Tuesday, June 30, 2009

Two Weddings and a Funeral

Highlights of my cousin's wedding in rural Maine:

  • Before anything began, before even my first drink, I bent down to get something out of my purse and smashed my head into the back of a chair, so now I have a bruise on my forehead implying raucous drunkenness that never really came to fruition.
  • My uncle leaning across the table to ask my sister "What's that between your BOOBS?" in reference to her tattoo.
  • The early no-show for karaoke which resulted in my deaf cousin (the bride) stumbling through "Summer of '69" by herself until she was bailed out by the everyone present in a terrible cacophony of off-key singing
  • All the cousins from my side of the family collaborating on Monster Mash (my choice)
So, in the spirit of Way Back Tuesday, I was going to tell the story of the first wedding I ever went to or something, but then all I could remember was something about some organza and champagne and being really really bored, so I decided to tell about the first funeral of someone I knew.

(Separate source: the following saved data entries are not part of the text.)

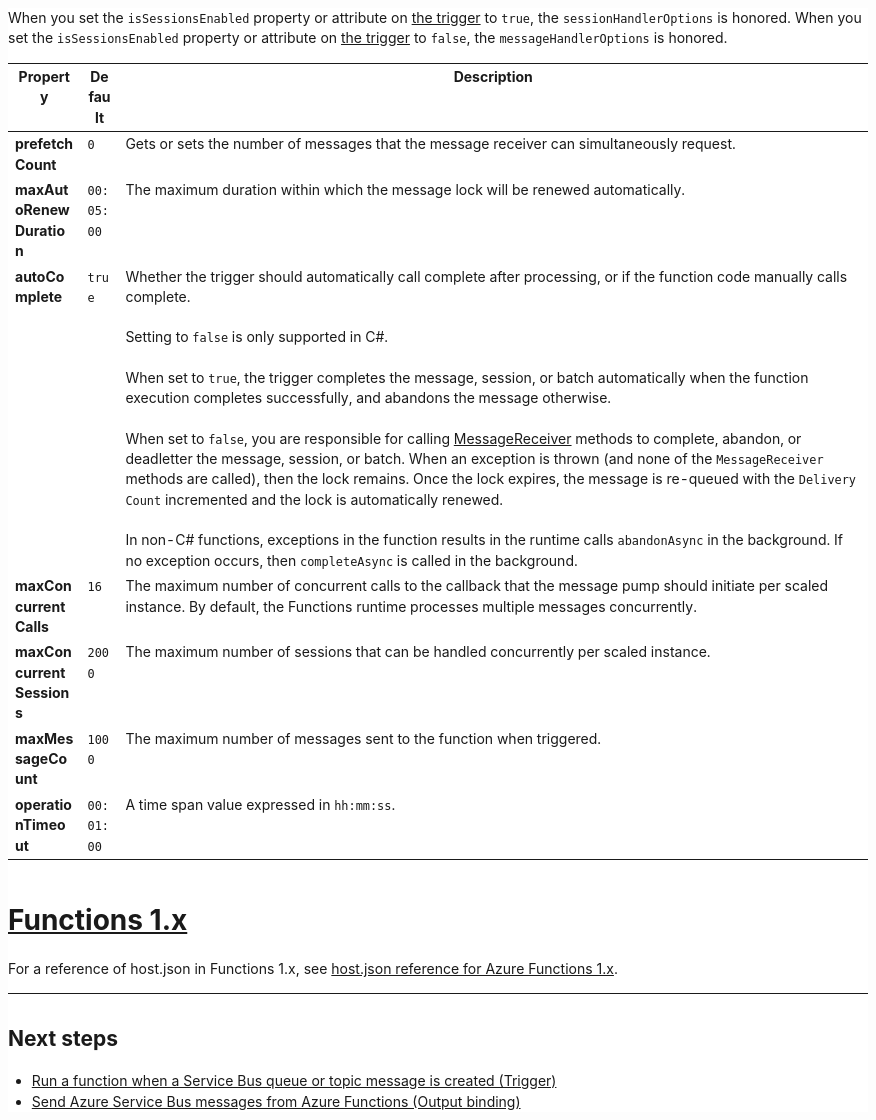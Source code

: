 When you set the `isSessionsEnabled` property or attribute on [the trigger](functions-bindings-service-bus-trigger.md) to `true`, the `sessionHandlerOptions` is honored.  When you set the `isSessionsEnabled` property or attribute on [the trigger](functions-bindings-service-bus-trigger.md) to `false`, the `messageHandlerOptions` is honored.

|Property  |Default | Description |
|---------|---------|---------|
|**prefetchCount**|`0`|Gets or sets the number of messages that the message receiver can simultaneously request.|
|**maxAutoRenewDuration**|`00:05:00`|The maximum duration within which the message lock will be renewed automatically.|
|**autoComplete**|`true`|Whether the trigger should automatically call complete after processing, or if the function code manually calls complete.<br><br>Setting to `false` is only supported in C#.<br><br>When set to `true`, the trigger completes the message, session, or batch automatically when the function execution completes successfully, and abandons the message otherwise.<br><br>When set to `false`, you are responsible for calling [MessageReceiver](/dotnet/api/microsoft.azure.servicebus.core.messagereceiver) methods to complete, abandon, or deadletter the message, session, or batch. When an exception is thrown (and none of the `MessageReceiver` methods are called), then the lock remains. Once the lock expires, the message is re-queued with the `DeliveryCount` incremented and the lock is automatically renewed.<br><br>In non-C# functions, exceptions in the function results in the runtime calls `abandonAsync` in the background. If no exception occurs, then `completeAsync` is called in the background. |
|**maxConcurrentCalls**|`16`|The maximum number of concurrent calls to the callback that the message pump should initiate per scaled instance. By default, the Functions runtime processes multiple messages concurrently.|
|**maxConcurrentSessions**|`2000`|The maximum number of sessions that can be handled concurrently per scaled instance.|
|**maxMessageCount**|`1000`| The maximum number of messages sent to the function when triggered. |
|**operationTimeout**|`00:01:00`| A time span value expressed in `hh:mm:ss`. |

# [Functions 1.x](#tab/functionsv1)

For a reference of host.json in Functions 1.x, see [host.json reference for Azure Functions 1.x](functions-host-json-v1.md).

---

## Next steps

- [Run a function when a Service Bus queue or topic message is created (Trigger)](./functions-bindings-service-bus-trigger.md)
- [Send Azure Service Bus messages from Azure Functions (Output binding)](./functions-bindings-service-bus-output.md)

[extension bundle]: ./functions-bindings-register.md#extension-bundles
[NuGet package]: https://www.nuget.org/packages/Microsoft.Azure.WebJobs.Extensions.ServiceBus/
[Update your extensions]: ./functions-bindings-register.md
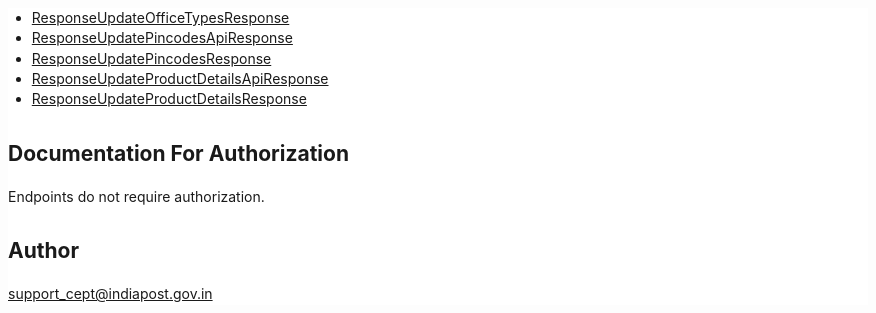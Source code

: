  - [ResponseUpdateOfficeTypesResponse](docs/ResponseUpdateOfficeTypesResponse.md)
 - [ResponseUpdatePincodesApiResponse](docs/ResponseUpdatePincodesApiResponse.md)
 - [ResponseUpdatePincodesResponse](docs/ResponseUpdatePincodesResponse.md)
 - [ResponseUpdateProductDetailsApiResponse](docs/ResponseUpdateProductDetailsApiResponse.md)
 - [ResponseUpdateProductDetailsResponse](docs/ResponseUpdateProductDetailsResponse.md)


## Documentation For Authorization
 Endpoints do not require authorization.


## Author

support_cept@indiapost.gov.in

I was about 10 or 11, and the husband of the organist in our church passed away. It being a congregation of about twelve people, and my mom being the priest, this was one of the Adults In My Life, so I went to the memorial service, and my parents even let me go right up to the open casket in that whole "check out the body" time. I was interested to find out that dead people look a lot like alive people, but sleeping and with darker eyelashes, and I was leaning in to see what they smelled like, when I was also interested to discover that they talked like alive people too. Except that they talked about themselves in the third person.

Then, his wife answered him, and I realized that the voices were actually coming from behind me. Turning around, I discovered the organist and her husband standing behind me. I figured then that the thing in the casket must be one of those wax sculptures like we had seen in Ripley's Believe it or Not and the organist's husband had faked his death and then been so ballsy as to show up at his own funeral and talk about himself in the third person, and everyone was playing along.

My mom told me that he had an identical twin, and that was the man I met at the funeral, but I still think my explanation was better.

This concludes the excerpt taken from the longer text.